Now the management of the oncology department took an initiative by appointing new paramedics staff. They not only nurse the patients but also educate the attendants to get the best possible results.
The forthcoming challenge for the CAA is to acquire the equipment for BMT laboratory and commence the bone marrow transplant unit by the end of year 2,000.

Bone marrow transplantation is a treatment for several haematological disorders i.e. the deficiency or excess of red, white and other blood cells called platelets which are responsible for transporting oxygen, maintaining defence system and protecting human body from bleeding. It has offered thousands of people a healthy life who would otherwise die unnoticed.

In the bone marrow transplantation, bone marrow is obtained from the donor with the same tissue level as that of the recipient, or from the patient himself and is transferred to his bone marrow cavity. The results of the treatment are surprisingly encouraging for thalassemia, leukaemia, lymphoma and aplastic anaemia patients who would otherwise dependent on blood transfusion and have a distressed life.
A least 10 million rupees are needed for the specialised equipment and trained staff to initiate the prime bone marrow transplant unit for children in the country.

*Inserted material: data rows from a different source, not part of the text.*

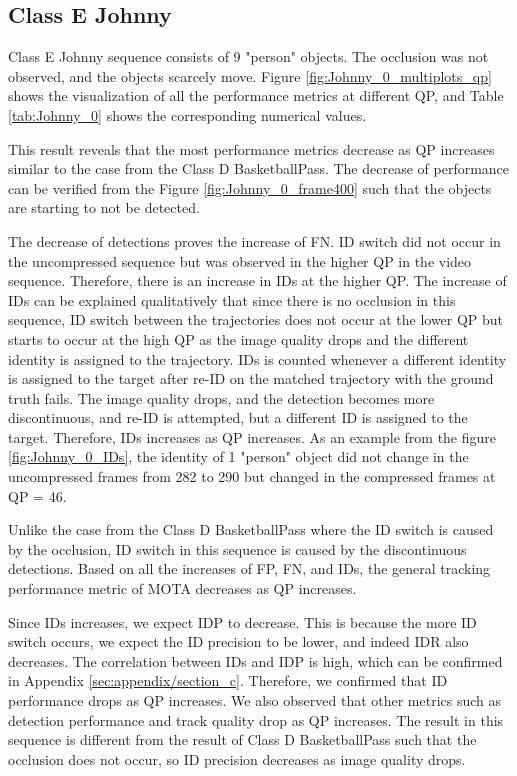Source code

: \subsection{Class E Johnny}
Class E Johnny sequence consists of 9 "person" objects. The occlusion was not observed, and the objects scarcely move. Figure \ref{fig:Johnny_0_multiplots_qp} shows the visualization of all the performance metrics at different QP, and Table \ref{tab:Johnny_0} shows the corresponding numerical values. 


This result reveals that the most performance metrics decrease as QP increases similar to the case from the Class D BasketballPass. The decrease of performance can be verified from the Figure \ref{fig:Johnny_0_frame400} such that the objects are starting to not be detected.

The decrease of detections proves the increase of FN. ID switch did not occur in the uncompressed sequence but was observed in the higher QP in the video sequence. Therefore, there is an increase in IDs at the higher QP. The increase of IDs can be explained qualitatively that since there is no occlusion in this sequence, ID switch between the trajectories does not occur at the lower QP but starts to occur at the high QP as the image quality drops and the different identity is assigned to the trajectory. IDs is counted whenever a different identity is assigned to the target after re-ID on the matched trajectory with the ground truth fails. The image quality drops, and the detection becomes more discontinuous, and re-ID is attempted, but a different ID is assigned to the target. Therefore, IDs increases as QP increases. As an example from the figure \ref{fig:Johnny_0_IDs}, the identity of 1 "person" object did not change in the uncompressed frames from 282 to 290 but changed in the compressed frames at QP = 46.

Unlike the case from the Class D BasketballPass where the ID switch is caused by the occlusion, ID switch in this sequence is caused by the discontinuous detections. Based on all the increases of FP, FN, and IDs, the general tracking performance metric of MOTA decreases as QP increases.

Since IDs increases, we expect IDP to decrease. This is because the more ID switch occurs, we expect the ID precision to be lower, and indeed IDR also decreases. The correlation between IDs and IDP is high, which can be confirmed in Appendix \ref{sec:appendix/section_c}. Therefore, we confirmed that ID performance drops as QP increases. We also observed that other metrics such as detection performance and track quality drop as QP increases. The result in this sequence is different from the result of Class D BasketballPass such that the occlusion does not occur, so ID precision decreases as image quality drops.

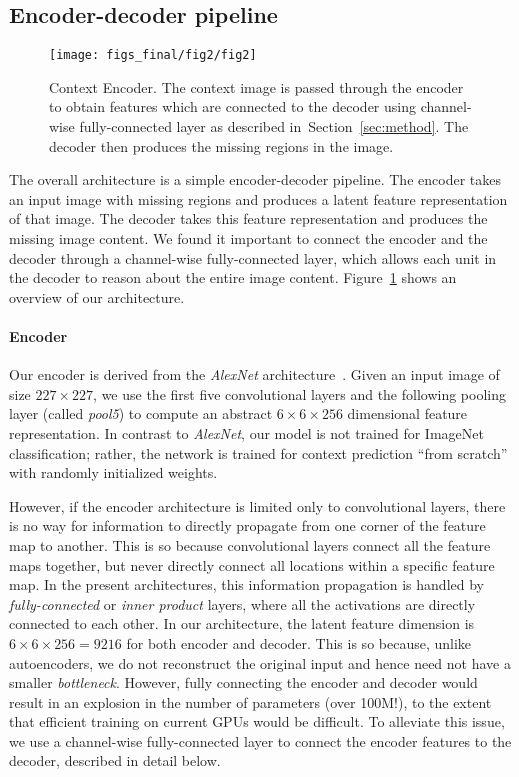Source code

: \documentclass[10pt,twocolumn,letterpaper]{article}
\newcommand{\reffig}[1]{Figure~\ref{fig:#1}}
\newcommand{\refsec}[1]{Section~\ref{sec:#1}}
\newcommand{\lblfig}[1]{\label{fig:#1}}
\newcommand{\lblsec}[1]{\label{sec:#1}}
\begin{document}
\subsection{Encoder-decoder pipeline}
\begin{figure}[t]
\texttt{[image: figs\_final/fig2/fig2]}
\vspace{-0.5em}
\caption{Context Encoder. The context image is passed through the encoder to obtain features which are connected to the decoder using channel-wise fully-connected layer as described in~\refsec{method}. The decoder then produces the missing regions in the image.}
\lblfig{concept}
\vspace{-0.5em}
\end{figure}
\lblsec{method}
The overall architecture is a simple encoder-decoder pipeline.
The encoder takes an input image with missing regions and produces a latent feature representation of that image.
The decoder takes this feature representation and produces the missing image content.
We found it important to connect the encoder and the decoder through a channel-wise fully-connected layer, which allows each unit in the decoder to reason about the entire image content.
\reffig{concept} shows an overview of our architecture.

\paragraph{Encoder}
Our encoder is derived from the \textit{AlexNet} architecture~\cite{krizhevsky2012imagenet}.
Given an input image of size $227\times 227$, we use the first five convolutional layers and the following pooling layer (called \textit{pool5}) to compute an abstract $6 \times 6 \times 256$ dimensional feature representation.
In contrast to \textit{AlexNet}, our model is not trained for ImageNet classification; rather, the network is trained for context prediction ``from scratch'' with randomly initialized weights.


However, if the encoder architecture is limited only to convolutional layers, there is no way for information to directly propagate from one corner of the feature map to another.
This is so because convolutional layers connect all the feature maps together, but never directly connect all locations within a specific feature map.
In the present architectures, this information propagation is handled by \textit{fully-connected} or \textit{inner product} layers, where all the activations are directly connected to each other.
In our architecture, the latent feature dimension is $6\times 6 \times 256 = 9216$ for both encoder and decoder.
This is so because, unlike autoencoders, we do not reconstruct the original input and hence need not have a smaller \textit{bottleneck}.
However, fully connecting the encoder and decoder would result in an explosion in the number of parameters (over 100M!), to the extent that efficient training on current GPUs would be difficult.
To alleviate this issue, we use a channel-wise fully-connected layer to connect the encoder features to the decoder, described in detail below.
\end{document}
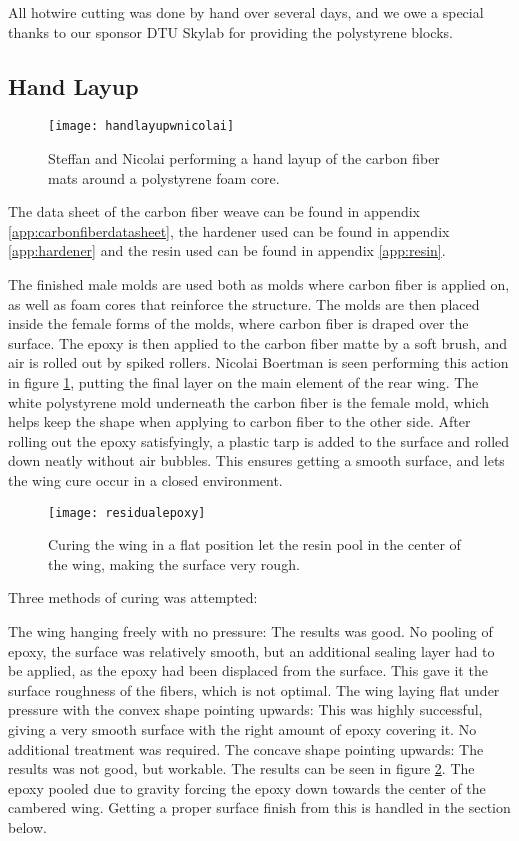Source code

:   All hotwire cutting was done by hand over several days, and we owe a special thanks to our sponsor DTU Skylab for providing the polystyrene blocks.

  \subsection{Hand Layup}

    \begin{figure}
      \texttt{[image: handlayupwnicolai]}
      \caption{Steffan and Nicolai performing a hand layup of the carbon fiber mats around a polystyrene foam core.}
      \label{fig:handlayup}
    \end{figure}

    The data sheet of the carbon fiber weave can be found in appendix \ref{app:carbonfiberdatasheet}, the hardener used can be found in appendix \ref{app:hardener} and the resin used can be found in appendix \ref{app:resin}.

    The finished male molds are used both as molds where carbon fiber is applied on, as well as foam cores that reinforce the structure. The molds are then placed inside the female forms of the molds, where carbon fiber is draped over the surface. The epoxy is then applied to the carbon fiber matte by a soft brush, and air is rolled out by spiked rollers. Nicolai Boertman is seen performing this action in figure \ref{fig:handlayup}, putting the final layer on the main element of the rear wing. The white polystyrene mold underneath the carbon fiber is the female mold, which helps keep the shape when applying to carbon fiber to the other side. After rolling out the epoxy satisfyingly, a plastic tarp is added to the surface and rolled down neatly without air bubbles. This ensures getting a smooth surface, and lets the wing cure occur in a closed environment.

    \begin{figure}
      \texttt{[image: residualepoxy]}
      \caption{Curing the wing in a flat position let the resin pool in the center of the wing, making the surface very rough.}
      \label{fig:roughsurface}
    \end{figure}

    Three methods of curing was attempted:

    The wing hanging freely with no pressure: The results was good. No pooling of epoxy, the surface was relatively smooth, but an additional sealing layer had to be applied, as the epoxy had been displaced from the surface. This gave it the surface roughness of the fibers, which is not optimal.
    The wing laying flat under pressure with the convex shape pointing upwards: This was highly successful, giving a very smooth surface with the right amount of epoxy covering it. No additional treatment was required.
    The concave shape pointing upwards: The results was not good, but workable. The results can be seen in figure \ref{fig:roughsurface}. The epoxy pooled due to gravity forcing the epoxy down towards the center of the cambered wing. Getting a proper surface finish from this is handled in the section below.



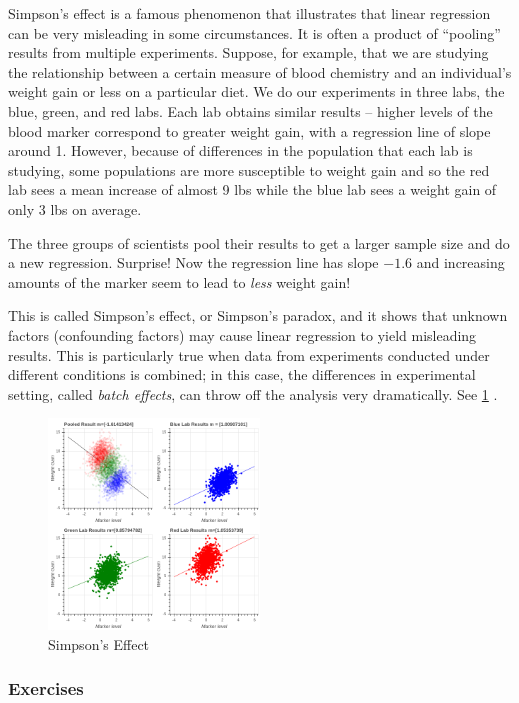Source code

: \documentclass[]{article}
\begin{document}
Simpson's effect is a famous phenomenon that illustrates that linear
regression can be very misleading in some circumstances. It is often a
product of ``pooling'' results from multiple experiments. Suppose, for
example, that we are studying the relationship between a certain measure
of blood chemistry and an individual's weight gain or less on a
particular diet. We do our experiments in three labs, the blue, green,
and red labs. Each lab obtains similar results -- higher levels of the
blood marker correspond to greater weight gain, with a regression line
of slope around 1. However, because of differences in the population
that each lab is studying, some populations are more susceptible to
weight gain and so the red lab sees a mean increase of almost 9 lbs
while the blue lab sees a weight gain of only 3 lbs on average.

The three groups of scientists pool their results to get a larger sample
size and do a new regression. Surprise! Now the regression line has
slope \(-1.6\) and increasing amounts of the marker seem to lead to
\emph{less} weight gain!

This is called Simpson's effect, or Simpson's paradox, and it shows that
unknown factors (confounding factors) may cause linear regression to
yield misleading results. This is particularly true when data from
experiments conducted under different conditions is combined; in this
case, the differences in experimental setting, called \emph{batch
effects}, can throw off the analysis very dramatically. See
\cref{fig:simpsons} .

\begin{figure}
\hypertarget{fig:simpsons}{%
\centering
\includegraphics[width=0.5\textwidth,height=\textheight]{../img/SimpsonsEffect.png}
\caption{Simpson's Effect}\label{fig:simpsons}
}
\end{figure}

\hypertarget{exercises-1}{%
\subsubsection{Exercises}\label{exercises-1}}
\end{document}
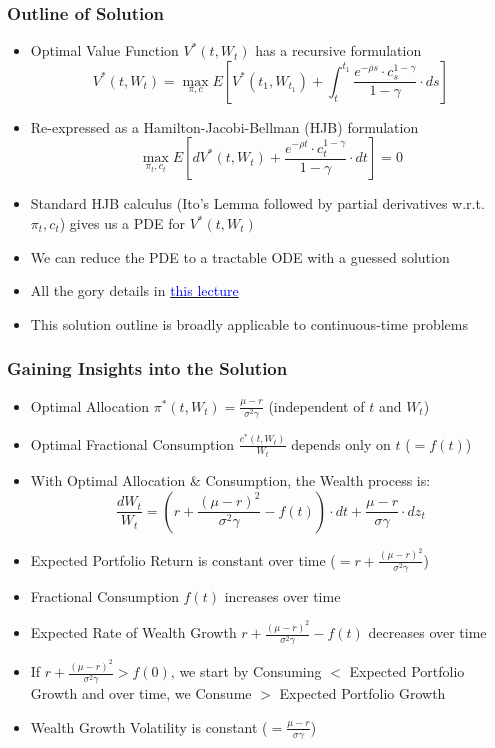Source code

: \documentclass[handout]{beamer}
\begin{document}
\begin{frame}
\frametitle{Outline of Solution}
\pause
\begin{itemize}[<+->]
\item Optimal Value Function $V^*(t, W_t)$ has a recursive formulation
$$V^*(t, W_t) = \max_{\pi, c} E[V^*(t_1, W_{t_1}) + \int_t^{t_1} \frac {e^{-\rho s} \cdot c_s^{1-\gamma}} {1 - \gamma} \cdot ds]$$
\item Re-expressed as a Hamilton-Jacobi-Bellman (HJB) formulation
$$\max_{\pi_t, c_t} E[dV^*(t, W_t) + \frac {e^{-\rho t} \cdot c_t^{1-\gamma}}{1 - \gamma} \cdot dt] = 0$$
\item Standard HJB calculus (Ito's Lemma followed by partial derivatives w.r.t. $\pi_t, c_t$) gives us a PDE for $V^*(t, W_t)$
\item We can reduce the PDE to a tractable ODE with a guessed solution
\item All the gory details in \href{https://github.com/coverdrive/technical-documents/blob/master/finance/cme241/MertonPortfolio.pdf}{\underline{\textcolor{blue}{this lecture}}}
\item This solution outline is broadly applicable to continuous-time problems
\end{itemize}
\end{frame}

\begin{frame}
\frametitle{Gaining Insights into the Solution}
\begin{itemize}
\item Optimal Allocation $\pi^*(t, W_t) = \frac {\mu - r} {\sigma^2 \gamma}$ (independent of $t$ and $W_t$)
\item Optimal Fractional Consumption $\frac {c^*(t, W_t)} {W_t}$ depends only on $t$ ($= f(t)$)
\item With Optimal Allocation \& Consumption, the Wealth process is:
$$\frac {dW_t} {W_t} = (r + \frac {(\mu - r)^2} {\sigma^2 \gamma} - f(t)) \cdot dt + \frac {\mu - r} {\sigma \gamma} \cdot dz_t$$
\item Expected Portfolio Return is constant over time ($=r + \frac {(\mu - r)^2} {\sigma^2 \gamma}$)
\item Fractional Consumption $f(t)$ increases over time
\item Expected Rate of Wealth Growth $r + \frac {(\mu - r)^2} {\sigma^2 \gamma} - f(t)$ decreases over time
\item If $r + \frac {(\mu - r)^2} {\sigma^2 \gamma} > f(0)$, we start by Consuming $<$ Expected Portfolio Growth and over time, we Consume $>$ Expected Portfolio Growth
\item Wealth Growth Volatility is constant ($= \frac {\mu - r} {\sigma \gamma}$)
\end{itemize}

\end{frame}
\end{document}
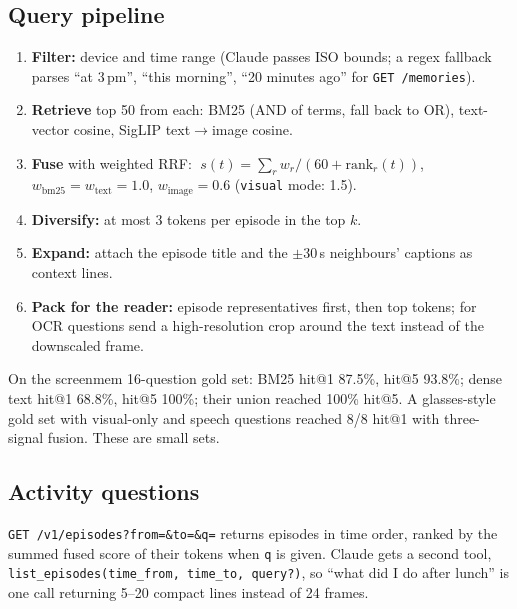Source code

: \documentclass[11pt,a4paper]{article}
\begin{document}
\subsection{Query pipeline}
\begin{enumerate}
  \item \textbf{Filter:} device and time range (Claude passes ISO bounds; a regex fallback parses ``at 3\,pm'', ``this morning'', ``20 minutes ago'' for \texttt{GET /memories}).
  \item \textbf{Retrieve} top 50 from each: BM25 (AND of terms, fall back to OR), text-vector cosine, SigLIP text$\rightarrow$image cosine.
  \item \textbf{Fuse} with weighted RRF: $\;s(t)=\sum_r w_r/(60+\mathrm{rank}_r(t))$, $w_\text{bm25}=w_\text{text}=1.0$, $w_\text{image}=0.6$ (\texttt{visual} mode: 1.5).
  \item \textbf{Diversify:} at most 3 tokens per episode in the top $k$.
  \item \textbf{Expand:} attach the episode title and the $\pm$30\,s neighbours' captions as context lines.
  \item \textbf{Pack for the reader:} episode representatives first, then top tokens; for OCR questions send a high-resolution crop around the text instead of the downscaled frame.
\end{enumerate}
\begin{measured}
On the screenmem 16-question gold set: BM25 hit@1 87.5\%, hit@5 93.8\%; dense text hit@1 68.8\%, hit@5 100\%; their union reached 100\% hit@5. A glasses-style gold set with visual-only and speech questions reached 8/8 hit@1 with three-signal fusion. These are small sets.
\end{measured}

\subsection{Activity questions}
\texttt{GET /v1/episodes?from=\&to=\&q=} returns episodes in time order, ranked by the summed fused score of their tokens when \texttt{q} is given. Claude gets a second tool, \texttt{list\_episodes(time\_from, time\_to, query?)}, so ``what did I do after lunch'' is one call returning 5--20 compact lines instead of 24 frames.

\end{document}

Apparently it seems impossible as at the moment NICH has nothing except four vacant BMT wards and a solitude laboratory. But Dr. Nizam is very hopeful that the same people will make this dream come true who did it before. “It was the public support that motivated us to set up such an infra-structure without any government aid and now we need the same people – young and old, students and industrialists, socialists and scientists – to come forward and join hands to make it functional. We need people who are willing to volunteer their time, energy or money for a cause that can give many a happy, healthy life, they really deserve.